Start of RECORDED INFORMATION

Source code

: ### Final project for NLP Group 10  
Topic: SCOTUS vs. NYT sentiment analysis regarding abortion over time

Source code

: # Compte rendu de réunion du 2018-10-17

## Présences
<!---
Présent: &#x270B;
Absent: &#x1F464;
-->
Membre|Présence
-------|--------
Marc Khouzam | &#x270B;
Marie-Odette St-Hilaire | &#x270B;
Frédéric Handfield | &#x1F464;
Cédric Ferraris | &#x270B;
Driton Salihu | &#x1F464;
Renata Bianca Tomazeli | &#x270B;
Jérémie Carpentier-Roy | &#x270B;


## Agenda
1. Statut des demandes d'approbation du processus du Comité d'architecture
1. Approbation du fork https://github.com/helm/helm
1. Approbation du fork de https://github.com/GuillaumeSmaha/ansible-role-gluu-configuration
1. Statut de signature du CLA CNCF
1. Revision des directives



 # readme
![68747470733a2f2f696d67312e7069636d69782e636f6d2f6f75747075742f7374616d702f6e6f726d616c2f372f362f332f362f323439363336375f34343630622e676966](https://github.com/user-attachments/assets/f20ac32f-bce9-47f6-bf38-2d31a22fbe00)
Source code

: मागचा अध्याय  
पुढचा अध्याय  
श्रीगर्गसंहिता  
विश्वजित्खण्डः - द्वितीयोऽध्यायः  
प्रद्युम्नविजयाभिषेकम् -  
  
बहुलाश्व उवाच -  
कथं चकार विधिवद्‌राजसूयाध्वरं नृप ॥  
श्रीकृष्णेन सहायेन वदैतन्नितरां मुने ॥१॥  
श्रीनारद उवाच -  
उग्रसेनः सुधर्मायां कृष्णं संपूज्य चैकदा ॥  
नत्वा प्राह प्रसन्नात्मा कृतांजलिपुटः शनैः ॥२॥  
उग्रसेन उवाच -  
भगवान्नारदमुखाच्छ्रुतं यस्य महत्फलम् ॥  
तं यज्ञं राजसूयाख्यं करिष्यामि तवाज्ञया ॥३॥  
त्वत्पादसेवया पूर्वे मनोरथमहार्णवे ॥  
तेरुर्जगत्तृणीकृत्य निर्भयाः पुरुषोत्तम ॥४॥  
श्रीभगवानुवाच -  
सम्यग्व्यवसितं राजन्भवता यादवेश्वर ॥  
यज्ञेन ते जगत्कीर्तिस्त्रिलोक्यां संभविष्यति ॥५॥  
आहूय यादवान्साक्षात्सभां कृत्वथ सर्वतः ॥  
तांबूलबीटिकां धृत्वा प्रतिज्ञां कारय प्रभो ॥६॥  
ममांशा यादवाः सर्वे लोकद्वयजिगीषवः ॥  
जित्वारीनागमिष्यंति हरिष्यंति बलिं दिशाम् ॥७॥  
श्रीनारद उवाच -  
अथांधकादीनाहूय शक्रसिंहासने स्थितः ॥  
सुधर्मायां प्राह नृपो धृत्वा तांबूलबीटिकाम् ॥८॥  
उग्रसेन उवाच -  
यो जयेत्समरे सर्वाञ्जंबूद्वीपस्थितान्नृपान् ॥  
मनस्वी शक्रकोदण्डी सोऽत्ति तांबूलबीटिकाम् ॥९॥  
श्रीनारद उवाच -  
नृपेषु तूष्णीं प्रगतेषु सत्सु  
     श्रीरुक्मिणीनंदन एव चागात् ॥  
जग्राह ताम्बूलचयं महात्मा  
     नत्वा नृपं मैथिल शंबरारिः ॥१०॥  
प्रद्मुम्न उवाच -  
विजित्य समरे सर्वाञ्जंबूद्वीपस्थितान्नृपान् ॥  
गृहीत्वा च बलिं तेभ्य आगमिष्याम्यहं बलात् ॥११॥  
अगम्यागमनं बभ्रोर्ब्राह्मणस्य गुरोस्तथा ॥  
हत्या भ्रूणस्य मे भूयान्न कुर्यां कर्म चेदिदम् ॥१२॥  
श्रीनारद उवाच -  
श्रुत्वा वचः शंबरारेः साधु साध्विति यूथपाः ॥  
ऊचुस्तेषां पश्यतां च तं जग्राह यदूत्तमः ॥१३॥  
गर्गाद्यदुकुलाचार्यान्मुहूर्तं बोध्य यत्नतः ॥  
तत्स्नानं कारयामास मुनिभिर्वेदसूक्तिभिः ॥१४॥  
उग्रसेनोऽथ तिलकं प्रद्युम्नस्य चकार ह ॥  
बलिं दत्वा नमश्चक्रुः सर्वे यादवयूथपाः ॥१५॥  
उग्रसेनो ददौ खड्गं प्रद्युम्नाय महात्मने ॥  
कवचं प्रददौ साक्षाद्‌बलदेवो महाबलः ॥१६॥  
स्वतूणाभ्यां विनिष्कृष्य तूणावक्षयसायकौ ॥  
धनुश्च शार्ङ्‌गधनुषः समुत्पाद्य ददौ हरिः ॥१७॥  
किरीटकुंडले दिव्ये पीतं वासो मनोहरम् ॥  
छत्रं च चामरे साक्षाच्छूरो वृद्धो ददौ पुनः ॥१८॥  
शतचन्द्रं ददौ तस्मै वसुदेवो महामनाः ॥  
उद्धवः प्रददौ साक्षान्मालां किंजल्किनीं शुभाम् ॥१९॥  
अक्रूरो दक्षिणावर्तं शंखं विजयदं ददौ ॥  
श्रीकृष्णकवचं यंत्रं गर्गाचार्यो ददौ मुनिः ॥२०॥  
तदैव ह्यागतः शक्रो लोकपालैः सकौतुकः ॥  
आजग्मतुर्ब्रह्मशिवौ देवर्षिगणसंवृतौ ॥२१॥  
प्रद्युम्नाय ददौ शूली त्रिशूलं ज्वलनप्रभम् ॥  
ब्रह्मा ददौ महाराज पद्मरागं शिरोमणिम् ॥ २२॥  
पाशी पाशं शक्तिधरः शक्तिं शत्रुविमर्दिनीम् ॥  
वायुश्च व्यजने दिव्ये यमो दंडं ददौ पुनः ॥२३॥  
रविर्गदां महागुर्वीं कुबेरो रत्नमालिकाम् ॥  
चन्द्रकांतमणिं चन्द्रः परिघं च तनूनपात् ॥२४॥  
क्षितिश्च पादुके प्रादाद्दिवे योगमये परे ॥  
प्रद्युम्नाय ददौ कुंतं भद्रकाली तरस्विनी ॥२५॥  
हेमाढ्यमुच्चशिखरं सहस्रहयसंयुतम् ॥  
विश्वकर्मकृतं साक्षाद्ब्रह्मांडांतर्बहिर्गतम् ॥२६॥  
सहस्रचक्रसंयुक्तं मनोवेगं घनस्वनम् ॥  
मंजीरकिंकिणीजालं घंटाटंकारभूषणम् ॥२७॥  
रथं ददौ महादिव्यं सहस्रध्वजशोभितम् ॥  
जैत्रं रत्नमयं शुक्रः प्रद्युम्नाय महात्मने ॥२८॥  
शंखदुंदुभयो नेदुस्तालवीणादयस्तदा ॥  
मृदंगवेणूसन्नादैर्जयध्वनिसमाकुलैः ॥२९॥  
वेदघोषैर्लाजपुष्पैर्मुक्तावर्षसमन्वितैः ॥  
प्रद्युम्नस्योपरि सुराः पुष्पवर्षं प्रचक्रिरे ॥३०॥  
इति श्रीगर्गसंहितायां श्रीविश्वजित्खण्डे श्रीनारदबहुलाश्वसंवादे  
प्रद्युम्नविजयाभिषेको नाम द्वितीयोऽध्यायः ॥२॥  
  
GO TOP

End of RECORDED INFORMATION

EXERCISE AIM → Each line of the data must come back exactly as written.

RESPONSE TO THE EXERCISE →
Source code

: ### Final project for NLP Group 10  
Topic: SCOTUS vs. NYT sentiment analysis regarding abortion over time

Source code

: # Compte rendu de réunion du 2018-10-17

## Présences
<!---
Présent: &#x270B;
Absent: &#x1F464;
-->
Membre|Présence
-------|--------
Marc Khouzam | &#x270B;
Marie-Odette St-Hilaire | &#x270B;
Frédéric Handfield | &#x1F464;
Cédric Ferraris | &#x270B;
Driton Salihu | &#x1F464;
Renata Bianca Tomazeli | &#x270B;
Jérémie Carpentier-Roy | &#x270B;


## Agenda
1. Statut des demandes d'approbation du processus du Comité d'architecture
1. Approbation du fork https://github.com/helm/helm
1. Approbation du fork de https://github.com/GuillaumeSmaha/ansible-role-gluu-configuration
1. Statut de signature du CLA CNCF
1. Revision des directives



 # readme
![68747470733a2f2f696d67312e7069636d69782e636f6d2f6f75747075742f7374616d702f6e6f726d616c2f372f362f332f362f323439363336375f34343630622e676966](https://github.com/user-attachments/assets/f20ac32f-bce9-47f6-bf38-2d31a22fbe00)
Source code

: मागचा अध्याय  
पुढचा अध्याय  
श्रीगर्गसंहिता  
विश्वजित्खण्डः - द्वितीयोऽध्यायः  
प्रद्युम्नविजयाभिषेकम् -  
  
बहुलाश्व उवाच -  
कथं चकार विधिवद्‌राजसूयाध्वरं नृप ॥  
श्रीकृष्णेन सहायेन वदैतन्नितरां मुने ॥१॥  
श्रीनारद उवाच -  
उग्रसेनः सुधर्मायां कृष्णं संपूज्य चैकदा ॥  
नत्वा प्राह प्रसन्नात्मा कृतांजलिपुटः शनैः ॥२॥  
उग्रसेन उवाच -  
भगवान्नारदमुखाच्छ्रुतं यस्य महत्फलम् ॥  
तं यज्ञं राजसूयाख्यं करिष्यामि तवाज्ञया ॥३॥  
त्वत्पादसेवया पूर्वे मनोरथमहार्णवे ॥  
तेरुर्जगत्तृणीकृत्य निर्भयाः पुरुषोत्तम ॥४॥  
श्रीभगवानुवाच -  
सम्यग्व्यवसितं राजन्भवता यादवेश्वर ॥  
यज्ञेन ते जगत्कीर्तिस्त्रिलोक्यां संभविष्यति ॥५॥  
आहूय यादवान्साक्षात्सभां कृत्वथ सर्वतः ॥  
तांबूलबीटिकां धृत्वा प्रतिज्ञां कारय प्रभो ॥६॥  
ममांशा यादवाः सर्वे लोकद्वयजिगीषवः ॥  
जित्वारीनागमिष्यंति हरिष्यंति बलिं दिशाम् ॥७॥  
श्रीनारद उवाच -  
अथांधकादीनाहूय शक्रसिंहासने स्थितः ॥  
सुधर्मायां प्राह नृपो धृत्वा तांबूलबीटिकाम् ॥८॥  
उग्रसेन उवाच -  
यो जयेत्समरे सर्वाञ्जंबूद्वीपस्थितान्नृपान् ॥  
मनस्वी शक्रकोदण्डी सोऽत्ति तांबूलबीटिकाम् ॥९॥  
श्रीनारद उवाच -  
नृपेषु तूष्णीं प्रगतेषु सत्सु  
     श्रीरुक्मिणीनंदन एव चागात् ॥  
जग्राह ताम्बूलचयं महात्मा  
     नत्वा नृपं मैथिल शंबरारिः ॥१०॥  
प्रद्मुम्न उवाच -  
विजित्य समरे सर्वाञ्जंबूद्वीपस्थितान्नृपान् ॥  
गृहीत्वा च बलिं तेभ्य आगमिष्याम्यहं बलात् ॥११॥  
अगम्यागमनं बभ्रोर्ब्राह्मणस्य गुरोस्तथा ॥  
हत्या भ्रूणस्य मे भूयान्न कुर्यां कर्म चेदिदम् ॥१२॥  
श्रीनारद उवाच -  
श्रुत्वा वचः शंबरारेः साधु साध्विति यूथपाः ॥  
ऊचुस्तेषां पश्यतां च तं जग्राह यदूत्तमः ॥१३॥  
गर्गाद्यदुकुलाचार्यान्मुहूर्तं बोध्य यत्नतः ॥  
तत्स्नानं कारयामास मुनिभिर्वेदसूक्तिभिः ॥१४॥  
उग्रसेनोऽथ तिलकं प्रद्युम्नस्य चकार ह ॥  
बलिं दत्वा नमश्चक्रुः सर्वे यादवयूथपाः ॥१५॥  
उग्रसेनो ददौ खड्गं प्रद्युम्नाय महात्मने ॥  
कवचं प्रददौ साक्षाद्‌बलदेवो महाबलः ॥१६॥  
स्वतूणाभ्यां विनिष्कृष्य तूणावक्षयसायकौ ॥  
धनुश्च शार्ङ्‌गधनुषः समुत्पाद्य ददौ हरिः ॥१७॥  
किरीटकुंडले दिव्ये पीतं वासो मनोहरम् ॥  
छत्रं च चामरे साक्षाच्छूरो वृद्धो ददौ पुनः ॥१८॥  
शतचन्द्रं ददौ तस्मै वसुदेवो महामनाः ॥  
उद्धवः प्रददौ साक्षान्मालां किंजल्किनीं शुभाम् ॥१९॥  
अक्रूरो दक्षिणावर्तं शंखं विजयदं ददौ ॥  
श्रीकृष्णकवचं यंत्रं गर्गाचार्यो ददौ मुनिः ॥२०॥  
तदैव ह्यागतः शक्रो लोकपालैः सकौतुकः ॥  
आजग्मतुर्ब्रह्मशिवौ देवर्षिगणसंवृतौ ॥२१॥  
प्रद्युम्नाय ददौ शूली त्रिशूलं ज्वलनप्रभम् ॥  
ब्रह्मा ददौ महाराज पद्मरागं शिरोमणिम् ॥ २२॥  
पाशी पाशं शक्तिधरः शक्तिं शत्रुविमर्दिनीम् ॥  
वायुश्च व्यजने दिव्ये यमो दंडं ददौ पुनः ॥२३॥  
रविर्गदां महागुर्वीं कुबेरो रत्नमालिकाम् ॥  
चन्द्रकांतमणिं चन्द्रः परिघं च तनूनपात् ॥२४॥  
क्षितिश्च पादुके प्रादाद्दिवे योगमये परे ॥  
प्रद्युम्नाय ददौ कुंतं भद्रकाली तरस्विनी ॥२५॥  
हेमाढ्यमुच्चशिखरं सहस्रहयसंयुतम् ॥  
विश्वकर्मकृतं साक्षाद्ब्रह्मांडांतर्बहिर्गतम् ॥२६॥  
सहस्रचक्रसंयुक्तं मनोवेगं घनस्वनम् ॥  
मंजीरकिंकिणीजालं घंटाटंकारभूषणम् ॥२७॥  
रथं ददौ महादिव्यं सहस्रध्वजशोभितम् ॥  
जैत्रं रत्नमयं शुक्रः प्रद्युम्नाय महात्मने ॥२८॥  
शंखदुंदुभयो नेदुस्तालवीणादयस्तदा ॥  
मृदंगवेणूसन्नादैर्जयध्वनिसमाकुलैः ॥२९॥  
वेदघोषैर्लाजपुष्पैर्मुक्तावर्षसमन्वितैः ॥  
प्रद्युम्नस्योपरि सुराः पुष्पवर्षं प्रचक्रिरे ॥३०॥  
इति श्रीगर्गसंहितायां श्रीविश्वजित्खण्डे श्रीनारदबहुलाश्वसंवादे  
प्रद्युम्नविजयाभिषेको नाम द्वितीयोऽध्यायः ॥२॥  
  
GO TOP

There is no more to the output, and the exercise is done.